Penelope twists the tablet on its arm so we all can see the display. I’m unsurprised to see the protestors waving handmade signs covered in mottos like NO SILENCE FOR NEUANFANG and VERMUSK VIGOR, and donning gray masks with black mouths shaped into an open O and white painted teardrops dribbling from their eyeholes. What does take me aback is watching them stamp cars with inkbrands, leaving a variety of glowing Quelevoze symbols on hoods and doors; dumping buckets of rotten figs on the streets; and plastering posters with Belldon’s face and Quelevoze mottos over the windows of businesses that reject Vermusk customers. Nobody stops even in the face of oncoming police, suited in riot armor and gas masks, beating shock batons against their plastic rectangular shields.
“I don’t think I’ve ever seen them demonstrate so aggressively,” I comment.
Gene’s face darkens. “Their bellicosity will only increase as long as Sornis and other prejudiced politicians maintain their negligence. Healthcare is particularly an intractable issue. They are refusing to distribute equipment like respirators, gloves, and skinmats to Neuanfang hospitals, of which there aren’t even that many left due to the funding suspensions.
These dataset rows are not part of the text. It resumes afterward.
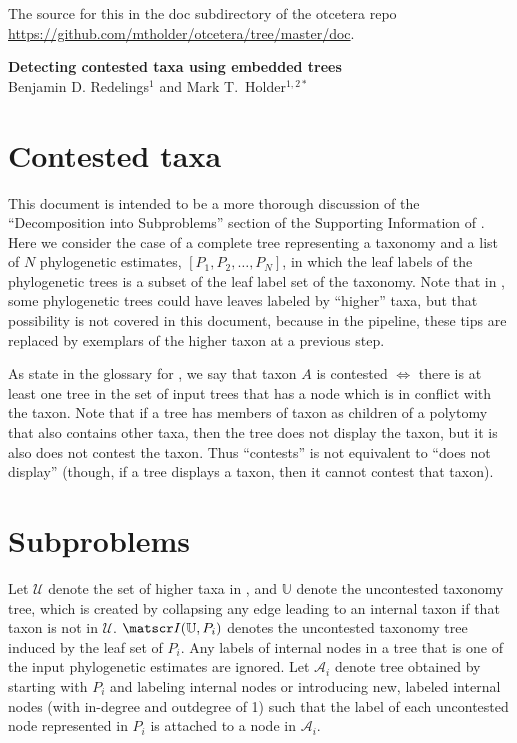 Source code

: \documentclass[11pt]{article}
\newcommand{\uncontestedTaxa}{\ensuremath{\mathcal{U}}\xspace}
\begin{document}
The source for this in the doc subdirectory of the otcetera
    repo \url{https://github.com/mtholder/otcetera/tree/master/doc}.
\begin{center}
    {\bf Detecting contested taxa using embedded trees} \\
{Benjamin D. Redelings$^{1}$ and Mark T.~Holder$^{1,2\ast}$}
\end{center}
\tableofcontents
\section{Contested taxa}
This document is intended to be a more thorough discussion of the
    ``Decomposition into Subproblems'' section of the Supporting
    Information of \citep{HinchliffEtAl2015}.
Here we consider the case of a complete tree representing a taxonomy \taxonomy and
    a list of $N$ phylogenetic estimates, $[P_1, P_2, \ldots, P_N]$, in which the leaf labels of the phylogenetic
    trees is a subset of the leaf label set of the taxonomy.
Note that in \citep{HinchliffEtAl2015}, some phylogenetic trees could have leaves labeled by
    ``higher'' taxa, but that possibility is not covered in this document, because in
    the \propinquity pipeline, these tips are replaced by exemplars of the higher taxon
    at a previous step.

As state in the glossary for \otc, we say that taxon $A$ is contested $\iff$ 
    there is at least one tree in the set of input trees that has a node which is in conflict
    with the taxon.
    Note that if a tree has members of taxon as children of a polytomy that also contains other taxa, then
        the tree does not display the taxon, but it is also does not contest the taxon.
    Thus ``contests'' is not equivalent to ``does not display'' (though, if a tree displays a taxon, then 
        it cannot contest that taxon).

\section{Subproblems}
Let $\uncontestedTaxa$ denote the set of higher taxa in \taxonomy,
    and $\mathbb{U}$ denote the uncontested taxonomy tree,
    which is created by collapsing any edge leading to
    an internal taxon if that taxon is not in $\uncontestedTaxa$.
$\induced{\mathbb{U}}{P_i}$ denotes the uncontested taxonomy tree induced by the leaf set
    of $P_i$.
Any labels of internal nodes in a tree that is one of the input phylogenetic estimates
    are ignored.
Let $\mathcal{A}_i$ denote tree obtained by starting with $P_i$ and labeling internal 
    nodes or introducing new, labeled internal nodes (with in-degree and outdegree of 1)
    such that the label of each uncontested node represented in $P_i$ is attached to a node
    in $\mathcal{A}_i$.


\end{document}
The infirmaries and doctors in Lumin who are spurning Vermusk patients only compound the problem.”
“Good thing your mom’s telling all those bugfuckers to suck it!” Penelope observes around the pasta in her mouth, her smirk somewhere between devilish and drunken.
“Yeppers,” agrees Cooper, gesturing his spoon to the Thistles. “Yeh know, I almost forgot you’re half Vermusk. Yeh two look as Starsian as yer names sound. Musta made things a heckuva a lot easier for yeh.”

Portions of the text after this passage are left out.